Ma petite amie pose son livre sur la petite étagère près du lit et m’observe pendant que je me mets en pyjama. Un sourire moqueur étire mes lèvres :
- Petite perverse… En plus de lire des trucs érotiques, tu regardes les gens se changer.
- Seulement toi.
Je ris légèrement puis pousse Suhua pour me faire une place sur le lit. Elle se plaint et je lui lance un regard faussement compatissant.
- Bon, sinon… Tu as bien travaillé ?
- Non, j’ai passé la journée enfermé dans le bureau à regarder Netflix.
- Comment est-ce que tu peux être d’humeur à plaisanter, sérieux ? Je suis super fatiguée. J’ai même pas la force de trouver une répartie…
- Ça, c’est parce que je suis un être supérieur. Même fatigué, je reste drôle.
Suhua soupire et cale sa tête sur mon épaule.
- Vu que tu es parfait et encore en pleine forme, tu peux aller éteindre la lumière ?
- Ça nécessite que je bouge ?
- Oui.
- Alors, c’est pas dans mes cordes.
- Allez, Feliiiix !
Je souris et bouge délicatement pour ne pas brusquer Suhua, avant de me mettre debout pour aller appuyer sur l’interrupteur. La pièce plongée dans le noir, je regagne le lit et m’allonge près de ma petite amie.
- Sinon, plus sérieusement, oui, j’ai bien travaillé. Et toi ?
- Pas trop. J’ai l’impression de ne pas avancer, et ça me soûle.
Je cale mon menton sur sa tête et la serre contre moi.
- Comment ça ? Tu as besoin d’aide ?
- Tu t’y connais, en psychologie ?
- Non. Mais je suis très intelligent, je peux comprendre vite… Bref, qu’est-ce qui ne va pas ?
Suhua tire sur une mèche de mes cheveux et soupire.
- Je dois faire un mémoire de trente pages sur l’étude des approches narratives en thérapie, et analyser trois cas totalement différents où le récit a permis une avancée sur la psychologie des patients. C’est dur.
Je la serre plus fort.
- Prends ton temps pour réfléchir. Tu dois le rendre pour quand ?
- Après-demain.
Suite à cet aveu, elle commence à trembler puis à pleurer.
- Mais, pleure pas, dis-je avec un petit rire nerveux dans la voix. Pourquoi tu pleures ?
- J’y arrive pas et… et c’est un examen hyper important… et…
Je pose une de mes mains sur ses cheveux et les caresse lentement.

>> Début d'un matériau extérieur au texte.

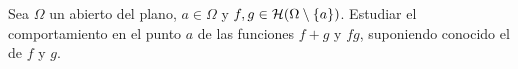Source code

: \begin{ejercicio}
    Sea $\Omega$ un abierto del plano, $a \in \Omega$ y $f, g \in \mathcal{H}(\Omega \setminus \{a\})$. Estudiar el comportamiento en el punto $a$ de las funciones $f + g$ y $f g$, suponiendo conocido el de $f$ y $g$.

\begin{comment}
    Consideramos la única descomposición de $f$ y $g$ en parte regular y parte singular:
    \begin{align*}
        f(z) &= g_f(z) + h_f(z)\qquad \forall z \in \Omega \setminus \{a\}\\
        g(z) &= g_g(z) + h_g(z)\qquad \forall z \in \Omega \setminus \{a\}
    \end{align*}
    con $g_f, g_g \in \cc{H}(\Omega)$ y $h_f, h_g \in \cc{H}(\bb{C} \setminus \{a\})$ con:
    \begin{equation*}
        h_f(z) = \varphi_f\left(\dfrac{1}{z - a}\right) \qquad \forall z \in \Omega \setminus \{a\}
        \qquad
        h_g(z) = \varphi_g\left(\dfrac{1}{z - a}\right) \qquad \forall z \in \Omega \setminus \{a\}
    \end{equation*}
    donde $\varphi_f, \varphi_g \in \cc{H}(\bb{C})$ y $\varphi_f(0) = 0$, $\varphi_g(0) = 0$.\\

    Entonces, las funciones $f + g$ y $f g$ son:
    \begin{align*}
        f(z) + g(z) &= \left(g_f(z) + h_f(z)\right) + \left(g_g(z) + h_g(z)\right) = (g_f + g_g)(z) + (h_f + h_g)(z)\qquad \forall z \in \Omega \setminus \{a\}\\
        f(z) g(z) &= \left(g_f(z) + h_f(z)\right)\left(g_g(z) + h_g(z)\right) =\\&= g_f(z) g_g(z) + g_f(z) h_g(z) + g_g(z) h_f(z) + h_f(z) h_g(z)
        \qquad \forall z \in \Omega \setminus \{a\}
    \end{align*}


    Trabajamos en primer lugar con la función $f + g$. Sabemos que $g_f + g_g \in \cc{H}(\Omega)$ y $(h_f + h_g) \in \cc{H}(\bb{C} \setminus \{a\})$ con:
    \begin{equation*}
        (h_f + h_g)(z) = \varphi_f\left(\dfrac{1}{z - a}\right) + \varphi_g\left(\dfrac{1}{z - a}\right) \qquad \forall z \in \Omega \setminus \{a\}
    \end{equation*}


\end{comment}
\end{ejercicio}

- Ne panique pas… Tu… Au pire… Tu auras une mauvaise note, alors que c’est important. C’est pas grave, c’est normal de pas toujours exceller dans ce que tu fais. Et si tu échoues tes études en thérapie, ce qui n’arrivera pas, je serais là pour te soutenir. Arrête de te mettre la pression, soufflé-je.
Je pense que ses larmes sont dues à un surplus de stress. Si elle a passé la journée à bloquer là-dessus, c’est normal qu’elle craque.
- Mais, si j’y arrive pas ? renifle-t-elle. Enfin, je vais pas dépendre de toi toute ma vie ! Déjà que tu as payé les frais d’université… C’est pas parce que mon copain est riche que je dois rien faire de mes journées.
- Tu n’as aucune dette envers moi, je tiens à mettre ça au clair. Et je comprends que tu ne veuilles pas passer ta vie à rien faire… Mais si tu réalises que la psychologie ce n’est pas pour toi, tu trouveras autre chose, ne t’en fais pas… T’es encore jeune.
- D’accord…
- Allez, arrête de pleurer.
Je me décale un peu pour frotter les larmes sur son visage, avant de la reprendre dans mes bras.
- Il y a autre chose ?
- Non.
- D’accord. Parfait, alors. (Je dépose un baiser sur son front.) Bon… Bonne nuit.
- Bonne nuit à toi aussi…
Suhua se blottit contre moi et soupire.
- Je t’aime.
- Moi aussi je t’aime, répond-elle avant de s’endormir.